Would you work out how many of the lines below hold "increases" and reply with nothing but the number?

**Records shown**
* * * * *
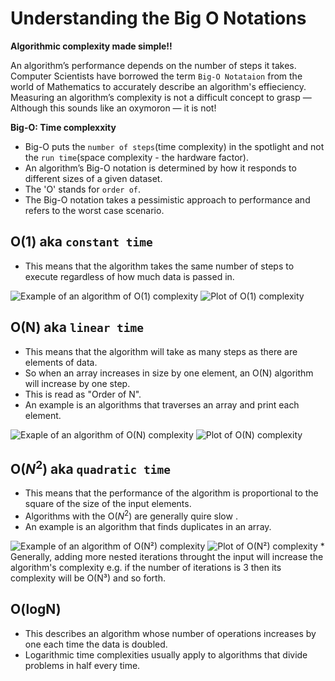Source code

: # Understanding the Big O Notations

**Algorithmic complexity made simple!!**

An algorithm’s performance depends on the number of steps it takes. Computer Scientists have borrowed the term `Big-O Notataion` from the world of Mathematics to accurately describe an algorithm's effieciency.
Measuring an algorithm’s complexity is not a difficult concept to grasp — Although this sounds like an oxymoron — it is not!

**Big-O: Time complexxity**
* Big-O puts the `number of steps`(time complexity) in the spotlight and not the `run time`(space complexity - the hardware factor).
* An algorithm’s Big-O notation is determined by how it responds to different sizes of a given dataset. 
* The 'O' stands for `order of`.
* The Big-O notation takes a pessimistic approach to performance and refers to the worst case scenario.

## O(1) aka `constant time`
*  This means that the algorithm takes the same number of steps to execute regardless of how much data is passed in.
<img title="Example of an algorithm of O(1) complexity" src="https://miro.medium.com/v2/resize:fit:1100/format:webp/1*eX2vo735WWU35Sz3usNCzQ.png"/>
<img title="Plot of O(1) complexity" src="https://miro.medium.com/v2/resize:fit:750/format:webp/1*MH3BmdZKRuqHyLNnaI9eRg.png"/>

## O(N) aka `linear time`
* This means that the algorithm will take as many steps as there are elements of data. 
* So when an array increases in size by one element, an O(N) algorithm will increase by one step.
* This is read as "Order of N".
* An example is an algorithms that traverses an array and print each element.
<img title="Exaple of an algorithm of O(N) complexity" src="https://miro.medium.com/v2/resize:fit:1100/format:webp/1*rLwlvwOyBCkioaW9Pbdb1Q.png"/>
<img title="Plot of O(N) complexity" src="https://miro.medium.com/v2/resize:fit:750/format:webp/1*onjErRnvJBpEfFbTdFjw2Q.png"/>


## O($N^2$) aka `quadratic time`
* This means that the performance of the algorithm is proportional to the square of the size of the input elements. 
* Algorithms with the O($N^2$) are generally quire slow
.
* An example is an algorithm that finds duplicates in an array.
<img title="Example of an algorithm of O(N²) complexity" src="https://miro.medium.com/v2/resize:fit:1100/format:webp/1*w14fnGabon9wj5BAazWNbg.png"/>
<img title="Plot of O(N²) complexity" src="https://miro.medium.com/v2/resize:fit:750/format:webp/1*h34O9norWzUHK2hmoRgn5g.png"/>
* Generally, adding more nested iterations throught the input will increase the algorithm's complexity e.g. if the number of iterations is 3 then its complexity will be O(N³) and so forth.

## O(logN)
* This describes an algorithm whose number of operations increases by one each time the data is doubled.
* Logarithmic time complexities usually apply to algorithms that divide problems in half every time.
* * * * *
**Exercise output**
2